Orlow adds that when ad sales went sour at the turn of the decade, publishers began to ask themselves what their salespeople were really worth, and adjusted accordingly. The result: Base salaries, which used to be 60 to 70 percent of the entire compensation package, dropped to about 50 percent, and incentives became a larger part of the package. Total compensation is down compared to where it was five to seven years ago.
Dan McNamee, president of the McNamee Consulting Company in New York City, agrees: "Publishers are finally catching up to modern compensation theory," he says. "Companies are paying for performance, and that performance is based on the economics of the company. "Thus, the shift has been away from commissions based on a percentage of total billings and toward a bonus system based on meeting defined goals.
Caveat vendor
But Orlow and McNamee offer a caveat: No one compensation system works for every magazine. In fact, the systems can vary even within multi-title publishing companies. "There is no way on earth an intelligent sales incentive plan can be developed by using a formula, " says Orlow. The most important thing is that an incentive plan meet a magazine's specific needs.

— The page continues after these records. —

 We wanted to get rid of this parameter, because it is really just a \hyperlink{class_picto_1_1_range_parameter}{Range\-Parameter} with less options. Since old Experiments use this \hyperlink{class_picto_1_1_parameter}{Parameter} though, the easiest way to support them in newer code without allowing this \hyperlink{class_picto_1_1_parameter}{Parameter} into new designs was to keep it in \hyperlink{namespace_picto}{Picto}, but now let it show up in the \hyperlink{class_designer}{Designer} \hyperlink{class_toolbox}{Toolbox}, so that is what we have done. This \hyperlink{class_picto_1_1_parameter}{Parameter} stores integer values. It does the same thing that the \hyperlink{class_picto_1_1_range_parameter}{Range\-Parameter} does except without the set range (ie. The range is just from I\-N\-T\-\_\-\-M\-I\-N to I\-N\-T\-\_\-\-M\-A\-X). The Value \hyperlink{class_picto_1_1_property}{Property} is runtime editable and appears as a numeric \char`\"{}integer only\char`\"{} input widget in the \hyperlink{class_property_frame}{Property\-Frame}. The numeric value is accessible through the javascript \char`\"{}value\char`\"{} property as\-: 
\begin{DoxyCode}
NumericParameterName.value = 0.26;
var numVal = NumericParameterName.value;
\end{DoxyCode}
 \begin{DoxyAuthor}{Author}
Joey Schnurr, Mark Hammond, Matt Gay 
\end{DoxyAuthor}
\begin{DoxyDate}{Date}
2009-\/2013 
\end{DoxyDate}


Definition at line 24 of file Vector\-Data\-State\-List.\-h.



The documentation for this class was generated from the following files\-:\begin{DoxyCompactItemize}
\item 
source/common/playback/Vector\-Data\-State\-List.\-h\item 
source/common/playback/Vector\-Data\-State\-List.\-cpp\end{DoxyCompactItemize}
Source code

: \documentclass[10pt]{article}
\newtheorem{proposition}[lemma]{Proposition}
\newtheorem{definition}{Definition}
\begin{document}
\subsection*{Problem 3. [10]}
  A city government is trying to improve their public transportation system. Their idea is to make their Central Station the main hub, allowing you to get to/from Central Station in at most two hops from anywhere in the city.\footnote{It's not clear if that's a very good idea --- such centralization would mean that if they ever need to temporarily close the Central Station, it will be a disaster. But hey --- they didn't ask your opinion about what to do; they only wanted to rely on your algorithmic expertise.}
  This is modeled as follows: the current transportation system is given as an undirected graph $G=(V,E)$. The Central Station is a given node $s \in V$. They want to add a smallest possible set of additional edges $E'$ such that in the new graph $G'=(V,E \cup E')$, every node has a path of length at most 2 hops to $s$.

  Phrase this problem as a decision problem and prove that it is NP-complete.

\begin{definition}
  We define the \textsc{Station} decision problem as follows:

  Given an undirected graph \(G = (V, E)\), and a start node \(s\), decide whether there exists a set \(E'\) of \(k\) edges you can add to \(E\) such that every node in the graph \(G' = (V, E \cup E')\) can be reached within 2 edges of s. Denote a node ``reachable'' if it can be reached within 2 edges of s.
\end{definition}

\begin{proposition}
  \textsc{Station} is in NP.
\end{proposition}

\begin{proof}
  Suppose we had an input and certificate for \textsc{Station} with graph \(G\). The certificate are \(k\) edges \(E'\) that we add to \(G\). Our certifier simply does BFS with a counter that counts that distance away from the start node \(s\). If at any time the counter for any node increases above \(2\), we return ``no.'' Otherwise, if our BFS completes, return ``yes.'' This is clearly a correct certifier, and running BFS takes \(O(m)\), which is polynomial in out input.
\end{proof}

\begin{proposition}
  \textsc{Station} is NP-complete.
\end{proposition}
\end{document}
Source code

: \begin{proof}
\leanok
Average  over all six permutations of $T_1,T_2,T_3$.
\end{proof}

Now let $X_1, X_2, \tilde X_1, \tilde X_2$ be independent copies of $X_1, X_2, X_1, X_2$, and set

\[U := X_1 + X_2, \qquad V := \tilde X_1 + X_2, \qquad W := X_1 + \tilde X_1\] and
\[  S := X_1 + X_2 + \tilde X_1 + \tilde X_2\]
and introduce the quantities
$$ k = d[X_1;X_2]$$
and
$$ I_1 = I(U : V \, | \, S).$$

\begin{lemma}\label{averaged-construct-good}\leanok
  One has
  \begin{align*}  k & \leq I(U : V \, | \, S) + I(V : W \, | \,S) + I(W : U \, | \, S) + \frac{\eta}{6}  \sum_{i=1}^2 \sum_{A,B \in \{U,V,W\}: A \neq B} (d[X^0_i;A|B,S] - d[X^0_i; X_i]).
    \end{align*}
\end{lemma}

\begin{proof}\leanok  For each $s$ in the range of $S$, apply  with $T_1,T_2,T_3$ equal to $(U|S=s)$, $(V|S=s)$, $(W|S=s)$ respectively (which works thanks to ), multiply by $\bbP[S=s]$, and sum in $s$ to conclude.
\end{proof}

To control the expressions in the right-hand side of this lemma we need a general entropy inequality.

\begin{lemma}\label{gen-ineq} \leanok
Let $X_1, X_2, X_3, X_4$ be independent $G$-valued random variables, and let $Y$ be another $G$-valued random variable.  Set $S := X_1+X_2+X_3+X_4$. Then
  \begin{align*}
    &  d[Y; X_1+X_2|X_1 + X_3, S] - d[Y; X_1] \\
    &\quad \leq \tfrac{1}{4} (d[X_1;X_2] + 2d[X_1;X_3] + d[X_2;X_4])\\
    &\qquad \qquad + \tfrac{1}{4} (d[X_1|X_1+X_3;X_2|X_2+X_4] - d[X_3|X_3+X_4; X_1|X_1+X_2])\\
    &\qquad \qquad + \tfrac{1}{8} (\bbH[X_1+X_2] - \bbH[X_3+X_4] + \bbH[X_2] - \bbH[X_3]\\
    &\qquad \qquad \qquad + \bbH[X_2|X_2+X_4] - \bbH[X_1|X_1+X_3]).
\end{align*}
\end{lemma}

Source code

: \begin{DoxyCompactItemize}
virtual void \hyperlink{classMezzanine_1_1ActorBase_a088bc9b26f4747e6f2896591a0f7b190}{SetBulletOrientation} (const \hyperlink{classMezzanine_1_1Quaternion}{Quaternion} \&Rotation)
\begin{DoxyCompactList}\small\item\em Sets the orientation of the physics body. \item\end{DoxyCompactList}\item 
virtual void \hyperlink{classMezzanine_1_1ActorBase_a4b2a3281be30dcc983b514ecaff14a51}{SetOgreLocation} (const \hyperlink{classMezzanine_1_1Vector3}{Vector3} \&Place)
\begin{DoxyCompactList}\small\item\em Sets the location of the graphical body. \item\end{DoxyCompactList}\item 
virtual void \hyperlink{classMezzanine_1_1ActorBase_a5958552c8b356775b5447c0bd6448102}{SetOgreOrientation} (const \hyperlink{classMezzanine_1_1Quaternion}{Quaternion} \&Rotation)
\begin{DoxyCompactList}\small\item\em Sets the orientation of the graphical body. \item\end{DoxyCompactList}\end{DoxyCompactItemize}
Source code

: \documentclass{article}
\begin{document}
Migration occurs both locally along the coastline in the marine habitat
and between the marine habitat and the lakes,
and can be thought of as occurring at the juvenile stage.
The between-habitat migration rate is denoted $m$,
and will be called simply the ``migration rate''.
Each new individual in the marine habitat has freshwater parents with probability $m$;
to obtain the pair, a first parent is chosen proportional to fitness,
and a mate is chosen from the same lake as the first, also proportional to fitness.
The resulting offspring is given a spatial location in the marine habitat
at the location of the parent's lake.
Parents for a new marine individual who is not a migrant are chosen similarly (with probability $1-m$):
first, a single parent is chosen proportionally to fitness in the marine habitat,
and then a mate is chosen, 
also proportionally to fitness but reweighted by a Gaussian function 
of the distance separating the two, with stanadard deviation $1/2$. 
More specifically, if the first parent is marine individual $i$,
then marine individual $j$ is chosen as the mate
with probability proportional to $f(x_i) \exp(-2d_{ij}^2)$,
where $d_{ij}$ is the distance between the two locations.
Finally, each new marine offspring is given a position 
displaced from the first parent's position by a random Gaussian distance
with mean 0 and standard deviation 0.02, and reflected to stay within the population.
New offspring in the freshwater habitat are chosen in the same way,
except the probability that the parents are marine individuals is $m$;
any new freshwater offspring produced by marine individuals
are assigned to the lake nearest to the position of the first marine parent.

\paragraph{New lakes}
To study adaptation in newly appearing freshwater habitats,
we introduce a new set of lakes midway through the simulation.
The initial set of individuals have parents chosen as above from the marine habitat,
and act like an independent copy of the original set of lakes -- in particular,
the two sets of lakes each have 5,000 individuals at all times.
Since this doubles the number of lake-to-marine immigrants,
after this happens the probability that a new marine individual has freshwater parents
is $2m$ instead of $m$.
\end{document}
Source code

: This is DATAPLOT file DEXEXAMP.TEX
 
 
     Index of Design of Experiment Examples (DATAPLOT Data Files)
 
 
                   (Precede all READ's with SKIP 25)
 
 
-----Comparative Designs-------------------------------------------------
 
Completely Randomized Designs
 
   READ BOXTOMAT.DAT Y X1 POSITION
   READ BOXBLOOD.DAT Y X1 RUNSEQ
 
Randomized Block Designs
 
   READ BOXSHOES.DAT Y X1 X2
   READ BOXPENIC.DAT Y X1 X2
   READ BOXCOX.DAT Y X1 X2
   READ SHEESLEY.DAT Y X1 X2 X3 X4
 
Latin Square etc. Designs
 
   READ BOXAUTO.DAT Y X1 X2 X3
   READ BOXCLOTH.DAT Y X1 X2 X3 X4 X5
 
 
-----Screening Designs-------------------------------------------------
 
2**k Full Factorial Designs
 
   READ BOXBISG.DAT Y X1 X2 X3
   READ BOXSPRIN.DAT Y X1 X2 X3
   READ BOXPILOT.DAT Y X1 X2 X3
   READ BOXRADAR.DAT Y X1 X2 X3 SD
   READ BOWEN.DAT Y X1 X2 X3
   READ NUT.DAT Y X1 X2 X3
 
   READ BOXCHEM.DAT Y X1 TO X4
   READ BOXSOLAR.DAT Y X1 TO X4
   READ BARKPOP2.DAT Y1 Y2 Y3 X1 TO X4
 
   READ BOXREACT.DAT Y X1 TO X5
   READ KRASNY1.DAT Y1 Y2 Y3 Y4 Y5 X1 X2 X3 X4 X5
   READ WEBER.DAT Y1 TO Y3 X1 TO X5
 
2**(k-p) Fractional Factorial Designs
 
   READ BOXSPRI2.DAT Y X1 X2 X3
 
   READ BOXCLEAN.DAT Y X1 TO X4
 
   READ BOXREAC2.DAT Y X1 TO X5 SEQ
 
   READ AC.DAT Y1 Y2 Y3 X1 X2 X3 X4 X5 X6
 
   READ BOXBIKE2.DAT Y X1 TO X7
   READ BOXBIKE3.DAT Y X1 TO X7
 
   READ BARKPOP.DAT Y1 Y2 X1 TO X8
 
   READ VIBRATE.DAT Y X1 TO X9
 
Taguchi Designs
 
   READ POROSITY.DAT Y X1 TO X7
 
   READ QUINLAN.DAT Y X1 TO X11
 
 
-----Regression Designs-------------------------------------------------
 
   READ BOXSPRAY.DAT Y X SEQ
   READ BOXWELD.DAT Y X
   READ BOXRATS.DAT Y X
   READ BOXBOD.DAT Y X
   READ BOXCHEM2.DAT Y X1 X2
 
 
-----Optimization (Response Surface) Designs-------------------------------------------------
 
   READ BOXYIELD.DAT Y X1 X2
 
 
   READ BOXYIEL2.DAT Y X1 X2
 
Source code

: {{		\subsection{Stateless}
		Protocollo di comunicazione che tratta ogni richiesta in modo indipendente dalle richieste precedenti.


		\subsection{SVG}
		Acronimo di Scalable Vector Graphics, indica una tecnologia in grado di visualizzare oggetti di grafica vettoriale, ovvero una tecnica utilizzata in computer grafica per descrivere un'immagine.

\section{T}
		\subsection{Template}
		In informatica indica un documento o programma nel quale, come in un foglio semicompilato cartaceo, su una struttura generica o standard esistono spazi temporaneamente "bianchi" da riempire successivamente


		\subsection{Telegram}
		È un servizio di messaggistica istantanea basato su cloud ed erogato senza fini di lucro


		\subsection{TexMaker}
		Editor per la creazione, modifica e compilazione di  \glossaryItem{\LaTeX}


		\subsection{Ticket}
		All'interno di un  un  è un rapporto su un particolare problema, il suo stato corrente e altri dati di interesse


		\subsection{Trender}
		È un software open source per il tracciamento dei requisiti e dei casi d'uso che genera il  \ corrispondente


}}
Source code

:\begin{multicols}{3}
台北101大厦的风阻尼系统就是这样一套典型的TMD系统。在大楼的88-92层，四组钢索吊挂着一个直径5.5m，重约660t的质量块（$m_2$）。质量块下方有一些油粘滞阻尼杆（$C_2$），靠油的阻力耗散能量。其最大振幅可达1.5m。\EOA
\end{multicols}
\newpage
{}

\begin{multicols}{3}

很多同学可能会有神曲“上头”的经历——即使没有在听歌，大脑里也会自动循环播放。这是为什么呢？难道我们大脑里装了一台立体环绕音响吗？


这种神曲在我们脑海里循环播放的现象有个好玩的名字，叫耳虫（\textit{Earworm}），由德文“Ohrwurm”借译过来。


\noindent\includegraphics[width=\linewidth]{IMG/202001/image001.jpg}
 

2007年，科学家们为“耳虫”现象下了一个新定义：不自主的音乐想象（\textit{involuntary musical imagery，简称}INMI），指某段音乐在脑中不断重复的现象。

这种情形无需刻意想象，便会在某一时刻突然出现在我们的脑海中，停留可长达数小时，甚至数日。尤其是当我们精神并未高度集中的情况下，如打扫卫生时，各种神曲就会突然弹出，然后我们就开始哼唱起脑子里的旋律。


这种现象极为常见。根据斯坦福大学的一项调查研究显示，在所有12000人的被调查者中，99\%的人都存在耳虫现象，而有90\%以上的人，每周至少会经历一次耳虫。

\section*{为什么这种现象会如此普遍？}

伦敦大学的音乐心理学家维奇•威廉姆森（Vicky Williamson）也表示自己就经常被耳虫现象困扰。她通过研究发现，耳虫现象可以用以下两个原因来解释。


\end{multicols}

At Cleveland-based Penton Publishing, for instance, management gave the sales force a voice in developing a fair compensation plan. In 1991, a committee composed entirely of salespeople reviewed existing compensation plans. They proposed raising commissions from 5 percent with a quota to 10 percent with no prescribed quota because the sales force felt that the management- imposed quotas, or bogeys, limited their earning potential. Management accepted the proposal, but reserved the right to set quotas for the largest territories.
But that's not as simple as it sounds. Penton publishes 32 industrial trade magazines, including Industry Week, Electronic Design and American Machinist, that vary greatly in size and revenue. Penton's magazines base their compensation packages on the plan, but because of the disparity in earning potential among the publications, several plans are actually in effect. Some salespeople with smaller territories are on a standard base-plus-commission plan with a flat 10 percent commission. Those with large territories begin earning a commission after they achieve the bogey for that territory. The bogey and commission are adjusted for the size and earning potential that goes with the territory.
"It's very tailored to the territory, the magazine and the individual," explains Penton CEO and president Sal Marino. "We have a philosophy that if a salesperson has X amount of billing, he should be able to earn X amount on that billing." Recently, Penton increased the size of certain territories, but each is structured so that salespeople have the potential to earn between $70,000 and $80,000 for every $1 million of business. Marino notes that there is always the potential to earn more.
In addition, the company places no cap on commissions if a salesperson grows the territory, and individual compensation packages and territories are re-evaluated annually and adjusted according to fluctuations in the market and the territory. "I think our people are very satisfied and paid competitively," says Marino.